### What to do
Scan the records beneath this line for the line holding "# THIS PROJECT" and the line holding "mysql> CHANGE MASTER", then transcribe exactly those two and all lines between.

Stored entries:
⟨

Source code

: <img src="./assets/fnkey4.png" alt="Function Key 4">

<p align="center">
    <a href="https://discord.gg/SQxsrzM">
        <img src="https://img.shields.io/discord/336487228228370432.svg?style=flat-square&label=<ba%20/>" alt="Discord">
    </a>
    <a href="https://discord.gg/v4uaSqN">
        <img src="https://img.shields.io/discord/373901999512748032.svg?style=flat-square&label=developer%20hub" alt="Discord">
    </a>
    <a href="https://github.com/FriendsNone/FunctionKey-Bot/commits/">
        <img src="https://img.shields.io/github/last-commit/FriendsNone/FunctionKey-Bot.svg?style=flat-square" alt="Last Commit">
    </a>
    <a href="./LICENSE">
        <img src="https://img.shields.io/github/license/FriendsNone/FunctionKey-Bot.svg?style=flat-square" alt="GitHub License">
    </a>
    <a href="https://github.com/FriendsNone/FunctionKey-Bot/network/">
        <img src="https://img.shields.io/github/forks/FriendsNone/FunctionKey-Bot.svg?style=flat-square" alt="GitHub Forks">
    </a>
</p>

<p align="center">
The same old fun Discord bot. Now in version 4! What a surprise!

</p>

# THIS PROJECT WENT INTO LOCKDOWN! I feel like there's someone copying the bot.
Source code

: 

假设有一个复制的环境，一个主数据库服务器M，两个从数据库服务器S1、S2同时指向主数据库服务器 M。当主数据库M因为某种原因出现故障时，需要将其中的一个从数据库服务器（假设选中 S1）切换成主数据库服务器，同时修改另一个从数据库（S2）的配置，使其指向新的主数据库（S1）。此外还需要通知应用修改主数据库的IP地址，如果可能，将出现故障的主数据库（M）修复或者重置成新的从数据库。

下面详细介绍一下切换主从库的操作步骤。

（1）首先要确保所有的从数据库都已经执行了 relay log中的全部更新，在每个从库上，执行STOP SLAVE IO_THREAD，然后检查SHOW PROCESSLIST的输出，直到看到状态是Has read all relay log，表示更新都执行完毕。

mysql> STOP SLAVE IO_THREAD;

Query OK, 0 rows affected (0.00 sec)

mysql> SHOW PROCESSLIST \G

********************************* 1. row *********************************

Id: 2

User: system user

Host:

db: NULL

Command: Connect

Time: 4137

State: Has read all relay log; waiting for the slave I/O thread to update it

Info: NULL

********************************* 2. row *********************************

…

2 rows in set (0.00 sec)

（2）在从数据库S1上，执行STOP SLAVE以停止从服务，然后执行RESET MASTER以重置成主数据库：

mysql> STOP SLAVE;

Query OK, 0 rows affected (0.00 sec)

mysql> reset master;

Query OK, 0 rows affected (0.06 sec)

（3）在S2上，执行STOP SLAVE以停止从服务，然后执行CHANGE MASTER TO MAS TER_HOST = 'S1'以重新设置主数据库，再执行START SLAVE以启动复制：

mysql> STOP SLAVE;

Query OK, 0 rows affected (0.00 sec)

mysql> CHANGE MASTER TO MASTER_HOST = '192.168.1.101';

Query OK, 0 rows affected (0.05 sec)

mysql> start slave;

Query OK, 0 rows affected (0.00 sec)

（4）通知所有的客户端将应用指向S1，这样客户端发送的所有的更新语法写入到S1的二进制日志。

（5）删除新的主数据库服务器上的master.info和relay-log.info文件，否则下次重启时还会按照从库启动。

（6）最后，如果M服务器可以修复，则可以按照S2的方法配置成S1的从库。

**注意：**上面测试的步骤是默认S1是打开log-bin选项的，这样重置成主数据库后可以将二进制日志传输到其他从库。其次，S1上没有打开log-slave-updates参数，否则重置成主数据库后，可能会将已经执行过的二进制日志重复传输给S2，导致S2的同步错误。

⟩

### Answer for the task
# THIS PROJECT WENT INTO LOCKDOWN! I feel like there's someone copying the bot.
Source code

: 

假设有一个复制的环境，一个主数据库服务器M，两个从数据库服务器S1、S2同时指向主数据库服务器 M。当主数据库M因为某种原因出现故障时，需要将其中的一个从数据库服务器（假设选中 S1）切换成主数据库服务器，同时修改另一个从数据库（S2）的配置，使其指向新的主数据库（S1）。此外还需要通知应用修改主数据库的IP地址，如果可能，将出现故障的主数据库（M）修复或者重置成新的从数据库。

下面详细介绍一下切换主从库的操作步骤。

（1）首先要确保所有的从数据库都已经执行了 relay log中的全部更新，在每个从库上，执行STOP SLAVE IO_THREAD，然后检查SHOW PROCESSLIST的输出，直到看到状态是Has read all relay log，表示更新都执行完毕。

mysql> STOP SLAVE IO_THREAD;

Query OK, 0 rows affected (0.00 sec)

mysql> SHOW PROCESSLIST \G

********************************* 1. row *********************************

Id: 2

User: system user

Host:

db: NULL

Command: Connect

Time: 4137

State: Has read all relay log; waiting for the slave I/O thread to update it

Info: NULL

********************************* 2. row *********************************

…

2 rows in set (0.00 sec)

（2）在从数据库S1上，执行STOP SLAVE以停止从服务，然后执行RESET MASTER以重置成主数据库：

mysql> STOP SLAVE;

Query OK, 0 rows affected (0.00 sec)

mysql> reset master;

Query OK, 0 rows affected (0.06 sec)

（3）在S2上，执行STOP SLAVE以停止从服务，然后执行CHANGE MASTER TO MAS TER_HOST = 'S1'以重新设置主数据库，再执行START SLAVE以启动复制：

mysql> STOP SLAVE;

Query OK, 0 rows affected (0.00 sec)

mysql> CHANGE MASTER TO MASTER_HOST = '192.168.1.101';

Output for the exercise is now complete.